▸ **REQUIREMENT**: Each line from the one that contains "NROM, UxROM, AxRom, CNROM, MMC1, Color" to the last line of the records below must be restated word for word.

▸ **DATA RECORDS**:
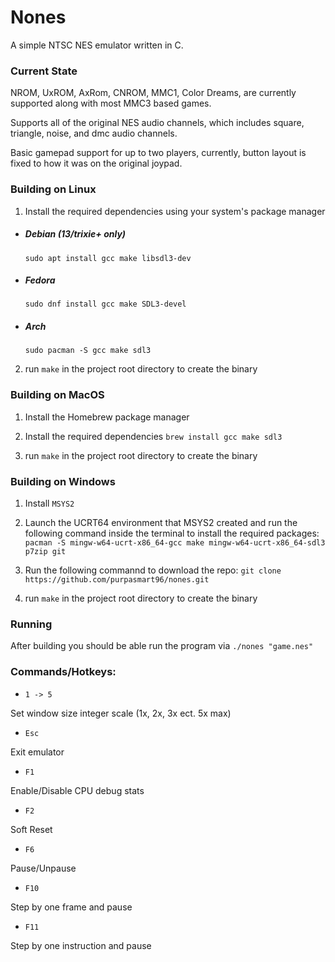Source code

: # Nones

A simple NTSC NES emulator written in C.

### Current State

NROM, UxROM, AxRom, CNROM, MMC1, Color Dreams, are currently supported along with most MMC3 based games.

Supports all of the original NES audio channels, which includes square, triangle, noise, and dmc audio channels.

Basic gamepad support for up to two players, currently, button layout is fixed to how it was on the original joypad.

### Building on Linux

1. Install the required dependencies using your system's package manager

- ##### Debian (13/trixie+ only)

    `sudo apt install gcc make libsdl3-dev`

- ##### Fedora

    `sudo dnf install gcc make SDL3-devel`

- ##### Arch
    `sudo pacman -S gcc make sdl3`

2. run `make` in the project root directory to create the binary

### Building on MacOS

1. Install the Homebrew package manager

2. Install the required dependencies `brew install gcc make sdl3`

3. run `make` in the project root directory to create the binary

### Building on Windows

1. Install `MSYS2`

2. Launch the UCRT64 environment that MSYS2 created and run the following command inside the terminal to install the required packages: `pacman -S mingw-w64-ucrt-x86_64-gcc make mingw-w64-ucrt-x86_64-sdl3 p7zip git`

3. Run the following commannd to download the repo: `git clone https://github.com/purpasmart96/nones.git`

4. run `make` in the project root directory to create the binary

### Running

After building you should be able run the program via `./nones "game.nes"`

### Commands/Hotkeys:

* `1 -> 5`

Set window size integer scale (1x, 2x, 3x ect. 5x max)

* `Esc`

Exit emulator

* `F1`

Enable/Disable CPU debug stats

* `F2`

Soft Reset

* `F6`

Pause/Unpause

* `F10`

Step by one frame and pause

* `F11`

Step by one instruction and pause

▸ **REPLY**:
NROM, UxROM, AxRom, CNROM, MMC1, Color Dreams, are currently supported along with most MMC3 based games.

Supports all of the original NES audio channels, which includes square, triangle, noise, and dmc audio channels.

Basic gamepad support for up to two players, currently, button layout is fixed to how it was on the original joypad.

### Building on Linux

1. Install the required dependencies using your system's package manager

- ##### Debian (13/trixie+ only)

    `sudo apt install gcc make libsdl3-dev`

- ##### Fedora

    `sudo dnf install gcc make SDL3-devel`

- ##### Arch
    `sudo pacman -S gcc make sdl3`

2. run `make` in the project root directory to create the binary

### Building on MacOS

1. Install the Homebrew package manager

2. Install the required dependencies `brew install gcc make sdl3`

3. run `make` in the project root directory to create the binary

### Building on Windows

1. Install `MSYS2`

2. Launch the UCRT64 environment that MSYS2 created and run the following command inside the terminal to install the required packages: `pacman -S mingw-w64-ucrt-x86_64-gcc make mingw-w64-ucrt-x86_64-sdl3 p7zip git`

3. Run the following commannd to download the repo: `git clone https://github.com/purpasmart96/nones.git`

4. run `make` in the project root directory to create the binary

### Running

After building you should be able run the program via `./nones "game.nes"`

### Commands/Hotkeys:

* `1 -> 5`

Set window size integer scale (1x, 2x, 3x ect. 5x max)

* `Esc`

Exit emulator

* `F1`

Enable/Disable CPU debug stats

* `F2`

Soft Reset

* `F6`

Pause/Unpause

* `F10`

Step by one frame and pause

* `F11`

Step by one instruction and pause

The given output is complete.